**TASK TO COMPLETE**: Among the entries that follow, find every line with the word "also" and copy it.

**EXERCISE INPUT**:
####

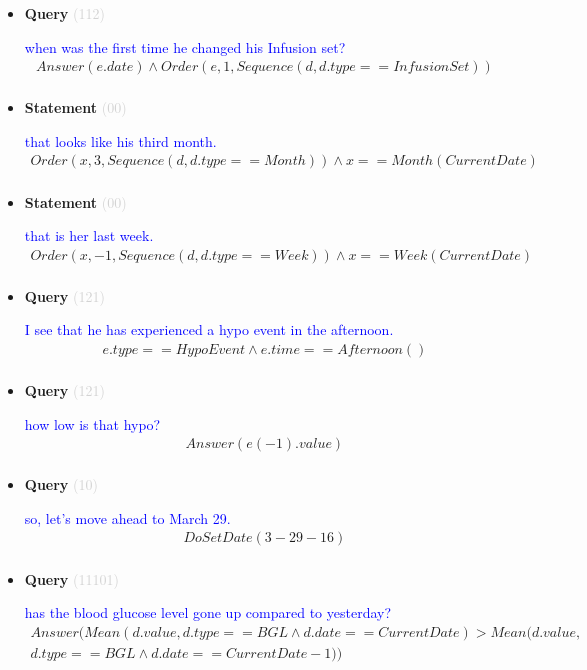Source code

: \documentclass[11pt]{article}
\newcommand{\key}[1]{\textcolor{lightgray}{#1}}
\newcounter{CQuery}
\newcounter{CStatement}
\begin{document}
\begin{itemize}
\item
\textbf{Query\theCQuery} \key{(112)} \addtocounter{CQuery}{1}
\textcolor{blue}{ when was the first time he changed his Infusion set? }
\begin{multline*}
Answer(e.date) \wedge Order(e, 1, Sequence(d, d.type==InfusionSet)) \\ 
\end{multline*}


\item
\textbf{Statement\theCStatement} \key{(00)} \addtocounter{CStatement}{1}
\textcolor{blue}{ that looks like his third month. }
\begin{multline*}
Order(x, 3, Sequence(d, d.type==Month)) \wedge x==Month(CurrentDate) \\ 
\end{multline*}


\item
\textbf{Statement\theCStatement} \key{(00)} \addtocounter{CStatement}{1}
\textcolor{blue}{ that is her last week. }
\begin{multline*}
Order(x, -1, Sequence(d, d.type==Week)) \wedge x==Week(CurrentDate) \\ 
\end{multline*}


\item
\textbf{Query\theCQuery} \key{(121)} \addtocounter{CQuery}{1}
\textcolor{blue}{ I see that he has experienced a hypo event in the afternoon. }
\begin{multline*}
e.type==HypoEvent \wedge e.time==Afternoon() \\ 
\end{multline*}


\item
\textbf{Query\theCQuery} \key{(121)} \addtocounter{CQuery}{1}
\textcolor{blue}{ how low is that hypo? }
\begin{multline*}
Answer(e(-1).value) \\ 
\end{multline*}


\item
\textbf{Query\theCQuery} \key{(10)} \addtocounter{CQuery}{1}
\textcolor{blue}{ so, let's move ahead to March 29. }
\begin{multline*}
DoSetDate(3-29-16) \\ 
\end{multline*}


\item
\textbf{Query\theCQuery} \key{(11101)} \addtocounter{CQuery}{1}
\textcolor{blue}{ has the blood glucose level gone up compared to yesterday? }
\begin{multline*}
Answer(Mean(d.value, d.type==BGL \wedge d.date==CurrentDate) > Mean(d.value, \\ 
d.type==BGL \wedge d.date==CurrentDate-1)) \\ 
\end{multline*}



\end{itemize}
\end{document}
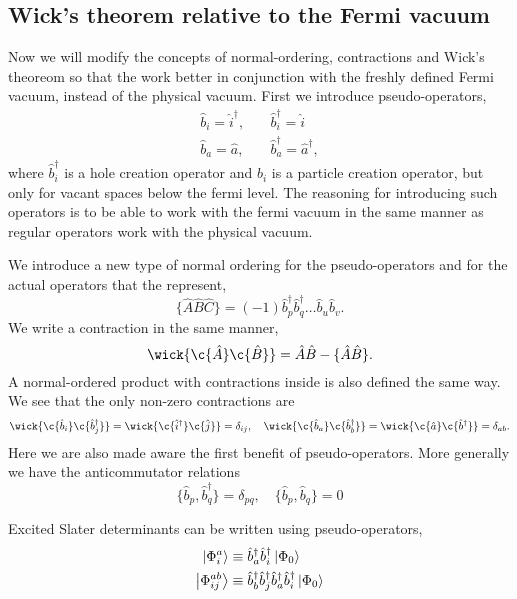 	\subsection{Wick's theorem relative to the Fermi vacuum}

		Now we will modify the concepts of normal-ordering, contractions and Wick's 
        theoreom so that the work better in conjunction with the freshly defined Fermi
        vacuum, instead of the physical vacuum.
		First we introduce pseudo-operators,
		\begin{equation}
			\begin{aligned}
				\hat{b}_i = \hat{i}^\dagger, &\quad \hat{b}_i^\dagger = \hat{i} \\
				\hat{b}_a = \hat{a}, &\quad \hat{b}_a^\dagger = \hat{a}^\dagger,
			\end{aligned}
		\end{equation}
		where $\hat{b}_i^\dagger$ is a hole creation operator and $\hat{b}_i$ is a particle
		creation operator, but only for vacant spaces below the fermi level. The reasoning 
		for introducing such operators is to be able to work with the fermi vacuum in the 
		same manner as regular operators work with the physical vacuum.

		We introduce a new type of normal ordering for the pseudo-operators and for the
		actual operators that the represent,
		\begin{equation}
			\{\hat{A}\hat{B}\hat{C} \} 
				= (-1)\hat{b}_p^\dagger\hat{b}_q^\dagger \dots \hat{b}_u \hat{b}_v.
		\end{equation}
		We write a contraction in the same manner,
		\begin{equation}
			\wick{\c{\hat{A}}\c{\hat{B}}} = \hat{A}\hat{B} - \{\hat{A}\hat{B}\}.
		\end{equation}
		A normal-ordered product with contractions inside is also defined the same 
		way. We see that the only non-zero contractions are
		\begin{equation}
			\wick{\c{\hat{b}_i}\c{\hat{b}_j^\dagger}} =	
			\wick{\c{\hat{i}^\dagger}\c{\hat{j}}} = \delta_{ij}, \quad
			\wick{\c{\hat{b}_a}\c{\hat{b}_b^\dagger}} =
			\wick{\c{\hat{a}}\c{\hat{b}^\dagger}} = \delta_{ab}.
		\end{equation}
		Here we are also made aware the first benefit of pseudo-operators. More generally 
		we have the anticommutator relations
		\begin{equation}
			\{\hat{b}_p, \hat{b}_q^\dagger\} = \delta_{pq}, \quad
			\{\hat{b}_p, \hat{b}_q\} = 0
		\end{equation}

		Excited Slater determinants can be written using pseudo-operators,
		\begin{align}
			\ket{\Phi_i^a} &\equiv \hat{b}_a^\dagger\hat{b}_i^\dagger \ket{\Phi_0} \\
			\ket{\Phi_{ij}^{ab}} &\equiv 
				\hat{b}_b^\dagger \hat{b}_j^\dagger \hat{b}_a^\dagger \hat{b}_i^\dagger 
				\ket{\Phi_0}
		\end{align}

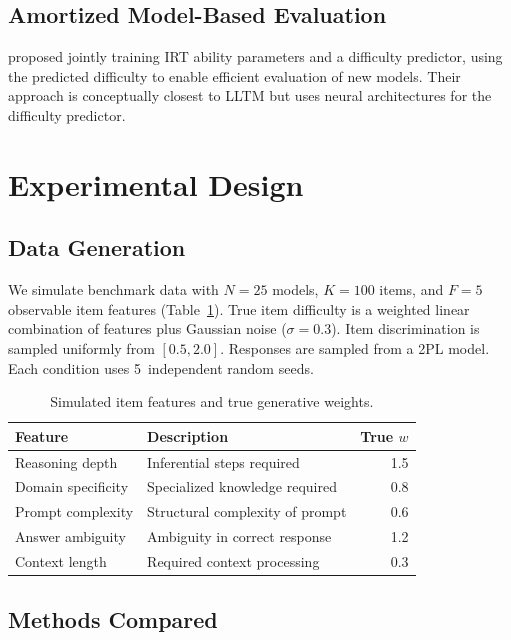 \documentclass[11pt,a4paper]{article}
\begin{document}
\subsection{Amortized Model-Based Evaluation}

\citet{truong2025reliable} proposed jointly training IRT ability
parameters and a difficulty predictor, using the predicted difficulty to
enable efficient evaluation of new models. Their approach is conceptually
closest to LLTM but uses neural architectures for the difficulty
predictor.


\section{Experimental Design}
\label{sec:method}

\subsection{Data Generation}

We simulate benchmark data with $N = 25$ models, $K = 100$ items, and
$F = 5$ observable item features (Table~\ref{tab:features}). True item
difficulty is a weighted linear combination of features plus Gaussian
noise ($\sigma = 0.3$). Item discrimination is sampled uniformly from
$[0.5, 2.0]$. Responses are sampled from a 2PL model. Each condition
uses 5~independent random seeds.

\begin{table}[h]
\centering
\small
\caption{Simulated item features and true generative weights.}
\label{tab:features}
\begin{tabular}{llr}
\toprule
Feature & Description & True $w$ \\
\midrule
Reasoning depth & Inferential steps required & 1.5 \\
Domain specificity & Specialized knowledge required & 0.8 \\
Prompt complexity & Structural complexity of prompt & 0.6 \\
Answer ambiguity & Ambiguity in correct response & 1.2 \\
Context length & Required context processing & 0.3 \\
\bottomrule
\end{tabular}
\end{table}

\subsection{Methods Compared}
\end{document}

####

**ANSWER SPACE**:
		A normal-ordered product with contractions inside is also defined the same 
		Here we are also made aware the first benefit of pseudo-operators. More generally 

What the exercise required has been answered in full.